In an appeal from the decision of Ferguson J., who held the nominal defendant liable, it was decided that the onus of proof of the conditions required to establish an exemption under reg. 17 lay on the nominal defendant. The appeal was dismissed : see Nominal Defendant v. Dunstan [1963] HCA 5; (1963) 109 CLR 143 . This Court did not expressly approve or disapprove the statement which I have quoted from the judgment of Ferguson J. In my opinion, the reference made (1963) 109 CLR, at p 147 to the absence of evidence of what had happened to the vehicle between the date of the theft and the date of the accident or of what were the thief's intentions should not be taken as an expression of the opinion of the Court that the intentions of a thief with respect to a stolen vehicle are important in deciding whether it was temporarily in New South Wales. It was not necessary for the Court to come to any conclusion on that point. In my opinion, the passage quoted from the judgment of Ferguson J. is a correct statement, so far as it goes, as to the meaning and operation of reg. 17. It is to be noticed that his Honour's statement relates only to the time during which the vehicle remains in the hands of the thief. If a stolen car is abandoned or recovered, subsequent actions, taken or authorized by the owner after becoming aware of what has happened, may well affect the question whether reg. 17 comes into operation with respect to the vehicle.
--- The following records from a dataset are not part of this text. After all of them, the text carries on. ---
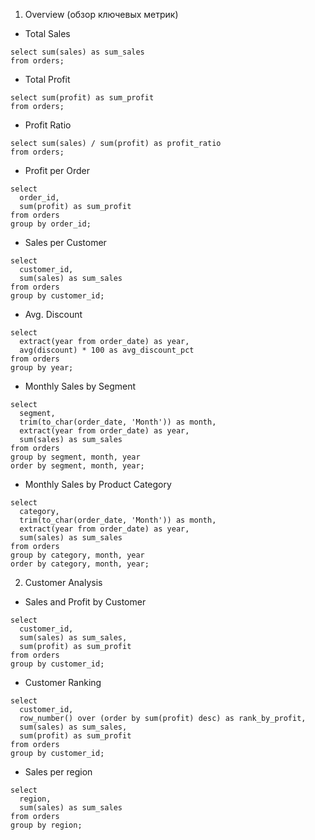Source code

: 1.	Overview (обзор ключевых метрик)
  - Total Sales
  ```
  select sum(sales) as sum_sales
  from orders;
  ```
  - Total Profit
  ```
  select sum(profit) as sum_profit
  from orders;
  ```
  - Profit Ratio
  ```
  select sum(sales) / sum(profit) as profit_ratio
  from orders;
  ```
  - Profit per Order
  ```
  select 
  	order_id,
  	sum(profit) as sum_profit
  from orders
  group by order_id;
  ```
  - Sales per Customer
  ```
  select
	customer_id,
	sum(sales) as sum_sales
  from orders
  group by customer_id;
  ```
  - Avg. Discount
  ```
  select
	extract(year from order_date) as year,
	avg(discount) * 100 as avg_discount_pct
  from orders
  group by year;
  ```
  - Monthly Sales by Segment
  ```
  select 
	segment,
	trim(to_char(order_date, 'Month')) as month,
	extract(year from order_date) as year,
	sum(sales) as sum_sales
  from orders
  group by segment, month, year
  order by segment, month, year;
  ```
  - Monthly Sales by Product Category
  ```
  select 
	category,
	trim(to_char(order_date, 'Month')) as month,
	extract(year from order_date) as year,
	sum(sales) as sum_sales
  from orders
  group by category, month, year
  order by category, month, year;
  ```
 2. Customer Analysis
  - Sales and Profit by Customer
  ```
  select
	customer_id,
	sum(sales) as sum_sales,
	sum(profit) as sum_profit
  from orders
  group by customer_id;
  ```
  - Customer Ranking
  ```
  select 
	customer_id,
	row_number() over (order by sum(profit) desc) as rank_by_profit,
	sum(sales) as sum_sales,
	sum(profit) as sum_profit
  from orders
  group by customer_id;
  ```
  - Sales per region
  ```
  select
	region,
	sum(sales) as sum_sales
  from orders
  group by region;
  ```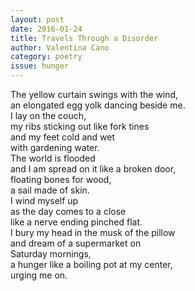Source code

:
 ```yaml
---
layout: post 
date: 2016-01-24
title: Travels Through a Disorder
author: Valentina Cano
category: poetry
issue: hunger
---
```

The yellow curtain swings with the wind,  
an elongated egg yolk dancing beside me.  
I lay on the couch,  
my ribs sticking out like fork tines  
and my feet cold and wet  
with gardening water.  
The world is flooded  
and I am spread on it like a broken door,  
floating bones for wood,  
a sail made of skin.  
I wind myself up  
as the day comes to a close  
like a nerve ending pinched flat.  
I bury my head in the musk of the pillow  
and dream of a supermarket on  
Saturday mornings,  
a hunger like a boiling pot at my center,  
urging me on.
But that is a matter which need not be pursued in this case. (at p46)

8. The renter, Wing, obtained the possession of the car lawfully. But when the accident occurred it had become impossible for him to return it to the owner in Queensland on that day, as he had agreed to do. It had been taken, contrary to the agreement, out of the State of Queensland. The learned trial judge said that he was not prepared to find on the evidence that the driver had stolen or was illegally using the vehicle when it entered that State, but his Honour was not satisfied by the evidence that the car was temporarily in New South Wales. In my opinion, the evidence provided ample ground for a strong suspicion that the car had been stolen or was being illegally used. Even if the learned judge was correct in thinking that the evidence was insufficient to justify an affirmative finding that this was so, it was clearly open to him to refuse to find that it was not so. But it was necessary, in my opinion, for the appellant to establish that it was not so. The foregoing considerations lead to the conclusion that there was no valid ground upon which the Court of Appeal should have interfered with the decision of the trial judge on this question. (at p46)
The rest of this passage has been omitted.